Master schedule- the result of disaggregating the aggregate plan is master schedule
showing the quantity and timing of specific end items for a scheduled horizon that
covers about six to eight weeks ahead.
Rough-cut capacity planning-this involves testing the feasibility of a proposed
master schedule relative to available capacities, to assure that no obvious capacity
constraints exist. It means checking capacities of production and warehouse facilities,
labor, and vendors to ensure that no gross deficiencies exist that will render the master
schedule unworkable.

ATP or Available to Promise inventory- the master schedule process uses this
information on a period-by-period basis to determine the projected inventory,
production requirements and the resulting uncommitted inventory.

10. Why is it important to stabilize the master schedule?


Master schedule enables marketing to make valid delivery, enables production to
evaluate capacity requirements, and provides necessary information for production,
marketing and senior management with opportunity to determine whether the business
plan and its strategic objectives will be achieved.

11. How are master schedules stabilized?


By the master scheduling process which involves the input and outputs.

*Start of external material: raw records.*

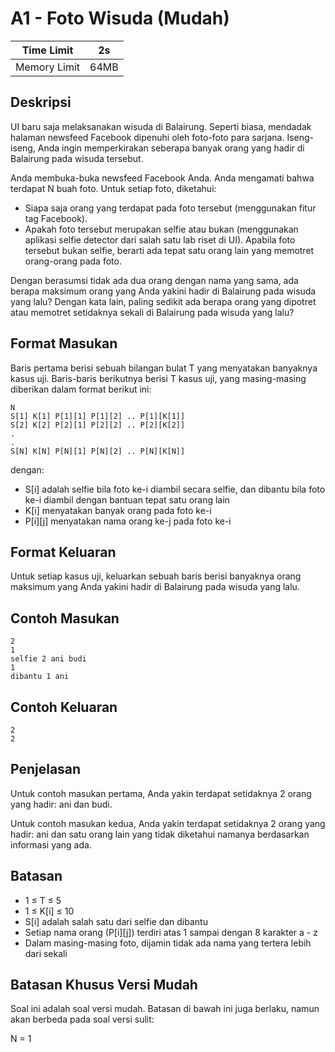 # A1 - Foto Wisuda (Mudah)

| Time Limit   | 2s   |
|--------------|------|
| Memory Limit | 64MB |

## Deskripsi

UI baru saja melaksanakan wisuda di Balairung. Seperti biasa, mendadak halaman newsfeed Facebook dipenuhi oleh foto-foto para sarjana. Iseng-iseng, Anda ingin memperkirakan seberapa banyak orang yang hadir di Balairung pada wisuda tersebut.

Anda membuka-buka newsfeed Facebook Anda. Anda mengamati bahwa terdapat N buah foto. Untuk setiap foto, diketahui:

- Siapa saja orang yang terdapat pada foto tersebut (menggunakan fitur tag Facebook).
- Apakah foto tersebut merupakan selfie atau bukan (menggunakan aplikasi selfie detector dari salah satu lab riset di UI). Apabila foto tersebut bukan selfie, berarti ada tepat satu orang lain yang memotret orang-orang pada foto.

Dengan berasumsi tidak ada dua orang dengan nama yang sama, ada berapa maksimum orang yang Anda yakini hadir di Balairung pada wisuda yang lalu? Dengan kata lain, paling sedikit ada berapa orang yang dipotret atau memotret setidaknya sekali di Balairung pada wisuda yang lalu?

## Format Masukan

Baris pertama berisi sebuah bilangan bulat T yang menyatakan banyaknya kasus uji. Baris-baris berikutnya berisi T kasus uji, yang masing-masing diberikan dalam format berikut ini:

	N
	S[1] K[1] P[1][1] P[1][2] .. P[1][K[1]]
	S[2] K[2] P[2][1] P[2][2] .. P[2][K[2]]
	.
	.
	S[N] K[N] P[N][1] P[N][2] .. P[N][K[N]]
dengan:

- S[i] adalah selfie bila foto ke-i diambil secara selfie, dan dibantu bila foto ke-i diambil dengan bantuan tepat satu orang lain
- K[i] menyatakan banyak orang pada foto ke-i
- P[i][j] menyatakan nama orang ke-j pada foto ke-i

## Format Keluaran

Untuk setiap kasus uji, keluarkan sebuah baris berisi banyaknya orang maksimum yang Anda yakini hadir di Balairung pada wisuda yang lalu.

## Contoh Masukan

	2
	1
	selfie 2 ani budi
	1
	dibantu 1 ani

## Contoh Keluaran

	2
	2

## Penjelasan

Untuk contoh masukan pertama, Anda yakin terdapat setidaknya 2 orang yang hadir: ani dan budi.

Untuk contoh masukan kedua, Anda yakin terdapat setidaknya 2 orang yang hadir: ani dan satu orang lain yang tidak diketahui namanya berdasarkan informasi yang ada.

## Batasan

- 1 ≤ T ≤ 5
- 1 ≤ K[i] ≤ 10
- S[i] adalah salah satu dari selfie dan dibantu
- Setiap nama orang (P[i][j]) terdiri atas 1 sampai dengan 8 karakter a - z
- Dalam masing-masing foto, dijamin tidak ada nama yang tertera lebih dari sekali

## Batasan Khusus Versi Mudah

Soal ini adalah soal versi mudah. Batasan di bawah ini juga berlaku, namun akan berbeda pada soal versi sulit:

N = 1
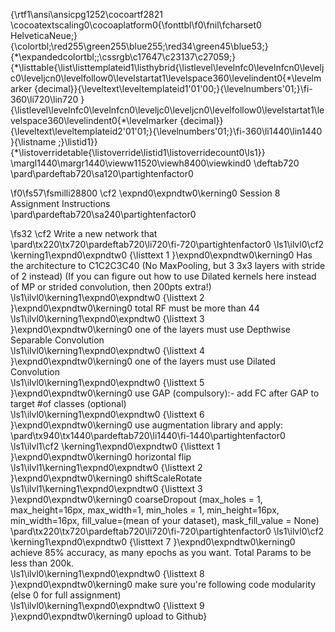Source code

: {\rtf1\ansi\ansicpg1252\cocoartf2821
\cocoatextscaling0\cocoaplatform0{\fonttbl\f0\fnil\fcharset0 HelveticaNeue;}
{\colortbl;\red255\green255\blue255;\red34\green45\blue53;}
{\*\expandedcolortbl;;\cssrgb\c17647\c23137\c27059;}
{\*\listtable{\list\listtemplateid1\listhybrid{\listlevel\levelnfc0\levelnfcn0\leveljc0\leveljcn0\levelfollow0\levelstartat1\levelspace360\levelindent0{\*\levelmarker \{decimal\}}{\leveltext\leveltemplateid1\'01\'00;}{\levelnumbers\'01;}\fi-360\li720\lin720 }{\listlevel\levelnfc0\levelnfcn0\leveljc0\leveljcn0\levelfollow0\levelstartat1\levelspace360\levelindent0{\*\levelmarker \{decimal\}}{\leveltext\leveltemplateid2\'01\'01;}{\levelnumbers\'01;}\fi-360\li1440\lin1440 }{\listname ;}\listid1}}
{\*\listoverridetable{\listoverride\listid1\listoverridecount0\ls1}}
\margl1440\margr1440\vieww11520\viewh8400\viewkind0
\deftab720
\pard\pardeftab720\sa120\partightenfactor0

\f0\fs57\fsmilli28800 \cf2 \expnd0\expndtw0\kerning0
Session 8 Assignment Instructions\
\pard\pardeftab720\sa240\partightenfactor0

\fs32 \cf2 Write a new network that\
\pard\tx220\tx720\pardeftab720\li720\fi-720\partightenfactor0
\ls1\ilvl0\cf2 \kerning1\expnd0\expndtw0 {\listtext	1	}\expnd0\expndtw0\kerning0
Has the architecture to C1C2C3C40 (No MaxPooling, but 3 3x3 layers with stride of 2 instead) (If you can figure out how to use Dilated kernels here instead of MP or strided convolution, then 200pts extra!)\
\ls1\ilvl0\kerning1\expnd0\expndtw0 {\listtext	2	}\expnd0\expndtw0\kerning0
total RF must be more than 44\
\ls1\ilvl0\kerning1\expnd0\expndtw0 {\listtext	3	}\expnd0\expndtw0\kerning0
one of the layers must use Depthwise Separable Convolution\
\ls1\ilvl0\kerning1\expnd0\expndtw0 {\listtext	4	}\expnd0\expndtw0\kerning0
one of the layers must use Dilated Convolution\
\ls1\ilvl0\kerning1\expnd0\expndtw0 {\listtext	5	}\expnd0\expndtw0\kerning0
use GAP (compulsory):- add FC after GAP to target #of classes (optional)\
\ls1\ilvl0\kerning1\expnd0\expndtw0 {\listtext	6	}\expnd0\expndtw0\kerning0
use augmentation library and apply:\
\pard\tx940\tx1440\pardeftab720\li1440\fi-1440\partightenfactor0
\ls1\ilvl1\cf2 \kerning1\expnd0\expndtw0 {\listtext	1	}\expnd0\expndtw0\kerning0
horizontal flip\
\ls1\ilvl1\kerning1\expnd0\expndtw0 {\listtext	2	}\expnd0\expndtw0\kerning0
shiftScaleRotate\
\ls1\ilvl1\kerning1\expnd0\expndtw0 {\listtext	3	}\expnd0\expndtw0\kerning0
coarseDropout (max_holes = 1, max_height=16px, max_width=1, min_holes = 1, min_height=16px, min_width=16px, fill_value=(mean of your dataset), mask_fill_value = None)\
\pard\tx220\tx720\pardeftab720\li720\fi-720\partightenfactor0
\ls1\ilvl0\cf2 \kerning1\expnd0\expndtw0 {\listtext	7	}\expnd0\expndtw0\kerning0
achieve 85% accuracy, as many epochs as you want. Total Params to be less than 200k.\
\ls1\ilvl0\kerning1\expnd0\expndtw0 {\listtext	8	}\expnd0\expndtw0\kerning0
make sure you're following code modularity (else 0 for full assignment)\
\ls1\ilvl0\kerning1\expnd0\expndtw0 {\listtext	9	}\expnd0\expndtw0\kerning0
upload to Github}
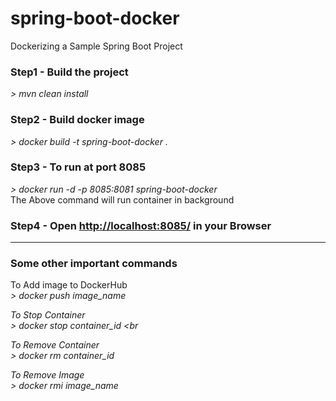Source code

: # spring-boot-docker 
 Dockerizing a Sample Spring Boot Project

### Step1 - Build the project<br>
<i>> mvn clean install</i><br>

### Step2 - Build docker image<br>
<i>> docker build -t spring-boot-docker .</i><br>

### Step3 - To run at port 8085<br>
<i>> docker run -d -p 8085:8081 spring-boot-docker </i><br>
The Above command will run container in background<br>

### Step4 - Open <http://localhost:8085/> in your Browser

*****

### Some other important commands

To Add image to DockerHub<br>
<i>> docker push image_name <br>

To Stop Container<br>
<i>> docker stop container_id <br

To Remove Container <br>
<i>> docker rm container_id <br>
  
To Remove Image <br>
<i>> docker rmi image_name <br>
  
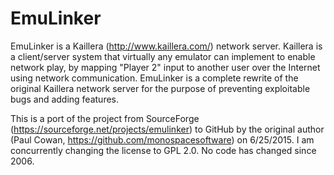 # EmuLinker

EmuLinker is a Kaillera (http://www.kaillera.com/) network server. Kaillera is a client/server system that virtually any emulator can implement to enable network play, by mapping "Player 2" input to another user over the Internet using network communication.  EmuLinker is a complete rewrite of the original Kaillera network server for the purpose of preventing exploitable bugs and adding features.

This is a port of the project from SourceForge (https://sourceforge.net/projects/emulinker) to GitHub by the original author (Paul Cowan, https://github.com/monospacesoftware) on 6/25/2015.  I am concurrently changing the license to GPL 2.0.  No code has changed since 2006.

12. The duties of the master scheduler generally include:


1. evaluating the impact of new orders.
2. Providing delivery dates for orders.
3. Dealing with problems:
a. evaluating the impact of production delays or late deliveries of purchased
goods.
b. Revising the master schedule when necessary because of insufficient
supplies of capacity.
c. Bringing instances of insufficient capacity to the attention of production and
marketing personnel so that they can participate in resolving conflicts.

13. List the inputs and outputs of master scheduling:


Inputs- the beginning inventories, which is actual quantity on hand from the preceding
period; the forecasts for each period of the schedule; and the customer orders, which
are quantities already committed to customers.

Outputs- Projected inventory, master production schedule and uncommitted


inventory.

14. What are time fences?


Are use to facilitate order promising and the entry of orders into the system? It divides
a scheduling time horizon into three phases, frozen, slushy and liquid.